- [Available data]:
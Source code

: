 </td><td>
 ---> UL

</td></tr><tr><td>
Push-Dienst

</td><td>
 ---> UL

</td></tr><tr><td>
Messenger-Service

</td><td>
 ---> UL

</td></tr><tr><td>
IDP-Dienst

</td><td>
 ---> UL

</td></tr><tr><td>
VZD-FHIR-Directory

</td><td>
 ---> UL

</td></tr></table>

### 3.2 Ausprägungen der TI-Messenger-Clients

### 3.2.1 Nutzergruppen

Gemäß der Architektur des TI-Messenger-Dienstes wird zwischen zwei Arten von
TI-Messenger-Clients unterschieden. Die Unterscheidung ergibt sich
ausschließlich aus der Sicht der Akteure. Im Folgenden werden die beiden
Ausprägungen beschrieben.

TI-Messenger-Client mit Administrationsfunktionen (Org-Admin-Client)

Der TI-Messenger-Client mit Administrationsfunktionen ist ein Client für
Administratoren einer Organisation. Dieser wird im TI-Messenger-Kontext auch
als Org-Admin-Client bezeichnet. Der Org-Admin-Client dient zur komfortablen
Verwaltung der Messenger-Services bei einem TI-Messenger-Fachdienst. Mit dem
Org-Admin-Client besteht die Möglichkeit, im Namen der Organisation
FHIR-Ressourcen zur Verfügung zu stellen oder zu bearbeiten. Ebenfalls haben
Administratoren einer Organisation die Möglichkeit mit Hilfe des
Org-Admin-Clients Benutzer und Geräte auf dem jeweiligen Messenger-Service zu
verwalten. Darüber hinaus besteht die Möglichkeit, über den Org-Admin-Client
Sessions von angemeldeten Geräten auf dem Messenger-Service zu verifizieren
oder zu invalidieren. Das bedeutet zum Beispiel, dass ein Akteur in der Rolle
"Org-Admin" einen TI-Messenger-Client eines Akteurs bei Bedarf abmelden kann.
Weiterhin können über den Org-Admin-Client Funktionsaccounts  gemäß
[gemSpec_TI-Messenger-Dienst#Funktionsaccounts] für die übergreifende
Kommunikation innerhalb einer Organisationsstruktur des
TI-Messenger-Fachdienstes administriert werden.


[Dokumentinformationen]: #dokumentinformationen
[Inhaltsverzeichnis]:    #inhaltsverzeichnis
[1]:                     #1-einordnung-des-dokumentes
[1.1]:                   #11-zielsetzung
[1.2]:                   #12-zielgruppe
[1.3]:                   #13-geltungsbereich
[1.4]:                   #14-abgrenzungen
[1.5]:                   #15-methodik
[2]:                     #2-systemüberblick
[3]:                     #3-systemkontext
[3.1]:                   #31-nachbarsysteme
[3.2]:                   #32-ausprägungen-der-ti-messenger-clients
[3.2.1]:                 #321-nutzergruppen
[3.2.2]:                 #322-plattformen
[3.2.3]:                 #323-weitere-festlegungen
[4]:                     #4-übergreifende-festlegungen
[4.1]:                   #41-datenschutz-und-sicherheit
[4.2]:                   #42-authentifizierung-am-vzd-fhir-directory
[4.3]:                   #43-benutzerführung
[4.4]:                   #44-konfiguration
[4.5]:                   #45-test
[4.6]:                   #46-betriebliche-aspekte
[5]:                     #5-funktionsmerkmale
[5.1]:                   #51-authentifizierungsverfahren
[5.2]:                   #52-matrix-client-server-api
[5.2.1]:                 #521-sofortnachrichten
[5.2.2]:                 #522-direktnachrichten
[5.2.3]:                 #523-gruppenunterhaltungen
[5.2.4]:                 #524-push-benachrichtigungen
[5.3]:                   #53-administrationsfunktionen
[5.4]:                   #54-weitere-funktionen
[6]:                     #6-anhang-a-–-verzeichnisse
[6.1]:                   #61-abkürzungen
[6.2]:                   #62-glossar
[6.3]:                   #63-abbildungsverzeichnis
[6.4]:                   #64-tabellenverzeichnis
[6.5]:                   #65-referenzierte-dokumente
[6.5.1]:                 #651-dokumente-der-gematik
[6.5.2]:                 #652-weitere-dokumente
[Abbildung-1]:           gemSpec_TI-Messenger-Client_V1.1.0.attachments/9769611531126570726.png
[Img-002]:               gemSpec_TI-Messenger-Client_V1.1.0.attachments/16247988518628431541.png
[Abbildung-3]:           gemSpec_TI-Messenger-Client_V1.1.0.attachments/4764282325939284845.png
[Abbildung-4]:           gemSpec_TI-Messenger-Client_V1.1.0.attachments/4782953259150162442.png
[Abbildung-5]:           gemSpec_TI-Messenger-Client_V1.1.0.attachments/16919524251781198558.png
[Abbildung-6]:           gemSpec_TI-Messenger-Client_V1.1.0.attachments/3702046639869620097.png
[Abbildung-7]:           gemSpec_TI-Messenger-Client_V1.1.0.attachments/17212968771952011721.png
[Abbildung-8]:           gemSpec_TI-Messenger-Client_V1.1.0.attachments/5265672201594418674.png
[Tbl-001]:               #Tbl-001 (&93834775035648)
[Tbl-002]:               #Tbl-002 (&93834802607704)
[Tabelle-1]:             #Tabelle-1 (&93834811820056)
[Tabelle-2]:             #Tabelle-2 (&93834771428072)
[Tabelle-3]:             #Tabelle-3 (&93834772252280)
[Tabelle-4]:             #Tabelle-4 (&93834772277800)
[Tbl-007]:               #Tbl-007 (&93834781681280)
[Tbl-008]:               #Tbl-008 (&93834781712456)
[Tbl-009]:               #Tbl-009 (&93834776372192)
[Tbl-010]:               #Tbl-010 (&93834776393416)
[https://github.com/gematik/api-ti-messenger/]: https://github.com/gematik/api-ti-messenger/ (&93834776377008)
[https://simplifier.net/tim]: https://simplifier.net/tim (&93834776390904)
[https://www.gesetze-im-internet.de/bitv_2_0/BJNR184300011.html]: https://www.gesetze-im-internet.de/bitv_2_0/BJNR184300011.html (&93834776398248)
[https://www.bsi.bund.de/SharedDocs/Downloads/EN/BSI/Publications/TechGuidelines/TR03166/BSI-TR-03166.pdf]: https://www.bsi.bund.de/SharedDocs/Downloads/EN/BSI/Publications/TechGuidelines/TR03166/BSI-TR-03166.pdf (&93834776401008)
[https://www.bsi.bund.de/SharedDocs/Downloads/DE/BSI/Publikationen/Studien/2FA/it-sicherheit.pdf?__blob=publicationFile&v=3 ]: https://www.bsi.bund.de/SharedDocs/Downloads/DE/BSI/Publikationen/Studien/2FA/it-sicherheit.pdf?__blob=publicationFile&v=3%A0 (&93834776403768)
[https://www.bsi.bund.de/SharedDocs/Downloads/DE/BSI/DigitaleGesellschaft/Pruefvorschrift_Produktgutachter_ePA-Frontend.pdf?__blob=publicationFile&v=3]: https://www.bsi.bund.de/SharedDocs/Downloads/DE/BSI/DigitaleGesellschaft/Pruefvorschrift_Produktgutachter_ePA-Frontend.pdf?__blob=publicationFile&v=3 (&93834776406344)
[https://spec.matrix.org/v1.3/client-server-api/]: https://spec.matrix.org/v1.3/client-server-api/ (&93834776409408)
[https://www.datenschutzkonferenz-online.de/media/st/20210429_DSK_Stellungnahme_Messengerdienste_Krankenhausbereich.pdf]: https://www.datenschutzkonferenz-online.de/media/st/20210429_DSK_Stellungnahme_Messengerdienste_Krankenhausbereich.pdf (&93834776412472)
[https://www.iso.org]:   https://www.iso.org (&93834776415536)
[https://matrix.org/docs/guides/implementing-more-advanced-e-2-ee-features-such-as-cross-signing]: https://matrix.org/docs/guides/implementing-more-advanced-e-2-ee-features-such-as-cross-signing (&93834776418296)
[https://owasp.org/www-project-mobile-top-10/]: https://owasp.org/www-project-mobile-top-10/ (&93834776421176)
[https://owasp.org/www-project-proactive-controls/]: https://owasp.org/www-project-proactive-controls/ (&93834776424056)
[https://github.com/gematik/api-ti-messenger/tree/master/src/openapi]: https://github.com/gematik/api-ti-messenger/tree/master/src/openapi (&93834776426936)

- [Assignment]: Print the lines above, unchanged, from the start of the records to the line with "Der TI-Messenger-Client mit", including that final line.

- [Written response]:
Source code

: </td><td>
 ---> UL

</td></tr><tr><td>
Push-Dienst

</td><td>
 ---> UL

</td></tr><tr><td>
Messenger-Service

</td><td>
 ---> UL

</td></tr><tr><td>
IDP-Dienst

</td><td>
 ---> UL

</td></tr><tr><td>
VZD-FHIR-Directory

</td><td>
 ---> UL

</td></tr></table>

### 3.2 Ausprägungen der TI-Messenger-Clients

### 3.2.1 Nutzergruppen

Gemäß der Architektur des TI-Messenger-Dienstes wird zwischen zwei Arten von
TI-Messenger-Clients unterschieden. Die Unterscheidung ergibt sich
ausschließlich aus der Sicht der Akteure. Im Folgenden werden die beiden
Ausprägungen beschrieben.

TI-Messenger-Client mit Administrationsfunktionen (Org-Admin-Client)

Der TI-Messenger-Client mit Administrationsfunktionen ist ein Client für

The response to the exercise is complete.